When it comes to the performance of internet-facing applications, HTTP/3 is no small step over HTTP/2: Google’s own roll-out of HTTP/3 reduced Search latency by 2%, reduced video rebuffer times on YouTube by 9%, and improved throughput on mobile devices by 7%. So today, we’re excited to bring support for HTTP/3 to all Google Cloud customers using Cloud CDN and HTTPS Load Balancing. With HTTP/3 support, you’ll see real-world improvements to your streaming video, image serving and API scaling behind our global infrastructure–all without having to change your applications.

What is HTTP/3?

HTTP/3 is a next-generation internet protocol, and is built on top of QUIC, a protocol we developed and contributed to the IETF, the standards organization in charge of maintaining internet protocols. Together, HTTP/3 and QUIC address previous challenges with HTTP/2 around head-of-line-blocking, security (TLS 1.3 is foundational to QUIC), and reliability over unreliable connections. The original Google QUIC (we call it ‘gQUIC’) will be phased out at the end of 2021, as the number of IETF QUIC clients is quickly surpassing those that support gQUIC.

Importantly, your end users can benefit from HTTP/3 today: the latest versions of Mozilla Firefox, Google Chrome, and Apple’s iOS Safari all support HTTP/3 and/or plan to enable it by default in the next couple of months, as do popular libraries such as Cronet and libcurl.

Enabling HTTP/3

To use HTTP/3 for your applications, you can enable it on your external HTTPS Load Balancers via the Cloud Console or the gcloud SDK with a single click.

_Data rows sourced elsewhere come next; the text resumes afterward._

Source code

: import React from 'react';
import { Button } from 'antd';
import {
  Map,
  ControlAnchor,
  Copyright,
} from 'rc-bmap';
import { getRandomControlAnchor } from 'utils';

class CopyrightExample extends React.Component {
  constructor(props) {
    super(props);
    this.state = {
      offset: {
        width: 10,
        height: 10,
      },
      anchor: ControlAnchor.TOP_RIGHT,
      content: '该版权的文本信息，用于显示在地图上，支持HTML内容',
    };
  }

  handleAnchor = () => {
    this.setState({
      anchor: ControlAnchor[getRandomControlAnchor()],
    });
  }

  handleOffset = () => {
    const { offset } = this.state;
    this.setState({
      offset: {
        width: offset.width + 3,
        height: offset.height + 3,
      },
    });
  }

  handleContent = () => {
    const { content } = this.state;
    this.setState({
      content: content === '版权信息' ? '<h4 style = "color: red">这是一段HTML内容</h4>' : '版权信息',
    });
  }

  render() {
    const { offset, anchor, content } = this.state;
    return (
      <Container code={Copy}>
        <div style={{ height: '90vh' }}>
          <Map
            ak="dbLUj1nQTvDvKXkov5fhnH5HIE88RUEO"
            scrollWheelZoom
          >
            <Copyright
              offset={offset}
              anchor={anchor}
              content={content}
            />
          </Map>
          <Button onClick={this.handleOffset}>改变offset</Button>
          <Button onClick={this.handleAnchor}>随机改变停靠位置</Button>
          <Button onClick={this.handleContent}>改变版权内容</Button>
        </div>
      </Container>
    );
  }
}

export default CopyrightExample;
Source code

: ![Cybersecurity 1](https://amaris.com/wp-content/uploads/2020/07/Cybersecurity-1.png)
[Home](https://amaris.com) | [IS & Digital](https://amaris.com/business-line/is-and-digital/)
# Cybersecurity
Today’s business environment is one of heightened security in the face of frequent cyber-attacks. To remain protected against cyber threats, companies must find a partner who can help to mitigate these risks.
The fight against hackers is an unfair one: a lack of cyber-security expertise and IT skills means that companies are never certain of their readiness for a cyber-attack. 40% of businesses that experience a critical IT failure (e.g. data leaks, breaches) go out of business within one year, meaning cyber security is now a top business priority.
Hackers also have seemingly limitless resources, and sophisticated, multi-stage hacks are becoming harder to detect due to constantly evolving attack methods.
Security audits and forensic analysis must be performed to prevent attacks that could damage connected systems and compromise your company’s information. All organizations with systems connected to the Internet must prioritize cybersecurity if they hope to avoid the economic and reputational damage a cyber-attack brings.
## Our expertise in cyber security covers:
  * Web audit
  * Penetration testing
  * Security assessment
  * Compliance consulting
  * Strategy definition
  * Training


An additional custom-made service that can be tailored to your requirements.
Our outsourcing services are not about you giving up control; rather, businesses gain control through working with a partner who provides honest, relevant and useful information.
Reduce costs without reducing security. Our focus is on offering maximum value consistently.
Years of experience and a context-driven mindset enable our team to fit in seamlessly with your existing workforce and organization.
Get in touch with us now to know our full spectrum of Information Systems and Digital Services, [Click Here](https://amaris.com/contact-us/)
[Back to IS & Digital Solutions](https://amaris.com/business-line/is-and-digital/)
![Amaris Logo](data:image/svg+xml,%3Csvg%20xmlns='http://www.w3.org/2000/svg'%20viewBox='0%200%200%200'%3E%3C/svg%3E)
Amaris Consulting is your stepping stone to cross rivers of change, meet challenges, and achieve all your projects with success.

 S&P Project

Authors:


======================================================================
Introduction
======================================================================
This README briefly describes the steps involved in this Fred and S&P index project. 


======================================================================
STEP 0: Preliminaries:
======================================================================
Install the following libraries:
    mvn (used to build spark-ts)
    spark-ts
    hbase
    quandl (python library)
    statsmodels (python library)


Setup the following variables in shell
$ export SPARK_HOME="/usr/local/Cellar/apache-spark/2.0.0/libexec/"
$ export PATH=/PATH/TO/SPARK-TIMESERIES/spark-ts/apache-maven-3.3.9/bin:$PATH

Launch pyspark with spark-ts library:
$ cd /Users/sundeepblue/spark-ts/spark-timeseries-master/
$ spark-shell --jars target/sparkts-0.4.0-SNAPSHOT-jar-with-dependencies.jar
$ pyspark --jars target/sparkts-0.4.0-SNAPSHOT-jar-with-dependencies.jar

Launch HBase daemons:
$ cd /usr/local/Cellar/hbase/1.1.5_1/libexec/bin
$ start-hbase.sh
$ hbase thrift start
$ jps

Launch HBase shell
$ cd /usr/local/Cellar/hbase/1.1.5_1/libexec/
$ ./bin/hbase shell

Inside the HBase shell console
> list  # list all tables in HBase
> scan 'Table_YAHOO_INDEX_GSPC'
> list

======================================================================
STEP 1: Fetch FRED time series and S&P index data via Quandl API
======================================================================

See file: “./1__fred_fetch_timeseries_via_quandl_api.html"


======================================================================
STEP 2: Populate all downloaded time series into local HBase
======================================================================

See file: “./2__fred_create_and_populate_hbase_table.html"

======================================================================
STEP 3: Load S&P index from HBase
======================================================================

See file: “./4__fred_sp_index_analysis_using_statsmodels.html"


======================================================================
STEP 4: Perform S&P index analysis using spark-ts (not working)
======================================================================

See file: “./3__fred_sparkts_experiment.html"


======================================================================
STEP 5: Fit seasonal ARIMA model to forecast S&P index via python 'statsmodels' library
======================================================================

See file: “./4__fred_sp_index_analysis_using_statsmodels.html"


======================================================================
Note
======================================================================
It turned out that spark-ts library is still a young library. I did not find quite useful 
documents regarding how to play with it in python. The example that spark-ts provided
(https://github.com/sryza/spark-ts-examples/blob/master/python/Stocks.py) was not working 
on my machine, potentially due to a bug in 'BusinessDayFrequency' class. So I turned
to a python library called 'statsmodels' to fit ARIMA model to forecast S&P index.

Clients that don’t yet support HTTP/3 such as older browsers or networking libraries won’t be negatively impacted: HTTP/3 uses the Alt-Svc HTTP header to allow clients to “opt in” if they support the protocol. Those clients will continue to negotiate HTTP/2 or HTTP/1.1 as appropriate.

What’s next?

In the coming weeks, we’ll bring HTTP/3 to more users when it’s enabled by default for all Cloud CDN and HTTPS Load Balancing customers: you won’t need to lift a finger for your end users to start enjoying improved performance. If you want to learn more about how Cloud CDN works, check out our overview video, and keep an eye on our release notes to keep up with new features.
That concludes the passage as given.